Re: block-level incremental backup

From: Bruce Momjian <bruce(at)momjian(dot)us>
To: Stephen Frost <sfrost(at)snowman(dot)net>
Cc: Robert Haas <robertmhaas(at)gmail(dot)com>, PostgreSQL Hackers <pgsql-hackers(at)lists(dot)postgresql(dot)org>
Subject: Re: block-level incremental backup
Date: 2019-04-15 16:48:57
Message-ID: 20190415164857.nosv5foqbcmeyhcl@momjian.us
Views: Raw Message | Whole Thread | Download mbox | Resend email
Thread:
Lists: pgsql-hackers

On Mon, Apr 15, 2019 at 09:01:11AM -0400, Stephen Frost wrote:
> Greetings,
>
> * Robert Haas (robertmhaas(at)gmail(dot)com) wrote:
> > Several companies, including EnterpriseDB, NTT, and Postgres Pro, have
> > developed technology that permits a block-level incremental backup to
> > be taken from a PostgreSQL server.
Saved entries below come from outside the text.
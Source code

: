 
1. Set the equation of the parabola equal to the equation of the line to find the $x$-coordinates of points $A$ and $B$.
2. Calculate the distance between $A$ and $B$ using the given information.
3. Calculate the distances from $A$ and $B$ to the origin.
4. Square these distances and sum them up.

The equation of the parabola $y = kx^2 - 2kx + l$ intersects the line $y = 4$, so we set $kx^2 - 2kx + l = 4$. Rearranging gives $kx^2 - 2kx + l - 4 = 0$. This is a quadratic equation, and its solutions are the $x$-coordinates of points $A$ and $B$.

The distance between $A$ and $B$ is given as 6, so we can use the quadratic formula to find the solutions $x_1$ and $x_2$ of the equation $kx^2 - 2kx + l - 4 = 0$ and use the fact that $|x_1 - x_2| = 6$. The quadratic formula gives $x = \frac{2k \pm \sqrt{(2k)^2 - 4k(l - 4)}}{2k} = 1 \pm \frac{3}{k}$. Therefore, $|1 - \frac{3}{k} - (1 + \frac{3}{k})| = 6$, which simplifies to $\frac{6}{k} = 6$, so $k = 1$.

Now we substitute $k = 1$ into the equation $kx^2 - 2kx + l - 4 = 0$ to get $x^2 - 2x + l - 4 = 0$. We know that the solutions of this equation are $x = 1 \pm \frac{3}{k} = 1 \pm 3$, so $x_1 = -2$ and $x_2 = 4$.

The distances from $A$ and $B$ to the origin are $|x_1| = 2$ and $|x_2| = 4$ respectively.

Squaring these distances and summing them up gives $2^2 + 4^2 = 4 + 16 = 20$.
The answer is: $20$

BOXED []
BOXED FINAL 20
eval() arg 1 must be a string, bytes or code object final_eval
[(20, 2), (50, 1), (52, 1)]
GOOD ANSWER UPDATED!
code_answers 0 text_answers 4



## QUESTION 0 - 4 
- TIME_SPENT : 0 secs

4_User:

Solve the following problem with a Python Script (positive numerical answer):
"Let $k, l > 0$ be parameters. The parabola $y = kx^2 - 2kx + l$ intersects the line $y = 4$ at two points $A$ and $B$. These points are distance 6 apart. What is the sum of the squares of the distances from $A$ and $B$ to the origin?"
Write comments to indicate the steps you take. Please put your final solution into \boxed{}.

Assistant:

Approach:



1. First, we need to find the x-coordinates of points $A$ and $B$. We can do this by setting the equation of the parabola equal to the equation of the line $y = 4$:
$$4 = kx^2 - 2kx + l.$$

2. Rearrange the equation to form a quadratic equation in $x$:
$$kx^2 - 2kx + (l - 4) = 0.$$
I believe the idea in all of those
> > cases is that non-relation files should be backed up in their
> > entirety, but for relation files, only those blocks that have been
> > changed need to be backed up.
>
> I love the general idea of having additional facilities in core to
> support block-level incremental backups. I've long been unhappy that
> any such approach ends up being limited to a subset of the files which
> need to be included in the backup, meaning the rest of the files have to
> be backed up in their entirety. I don't think we have to solve for that
> as part of this, but I'd like to see a discussion for how to deal with
> the other files which are being backed up to avoid needing to just
> wholesale copy them.

I assume you are talking about non-heap/index files. Which of those are
large enough to benefit from incremental backup?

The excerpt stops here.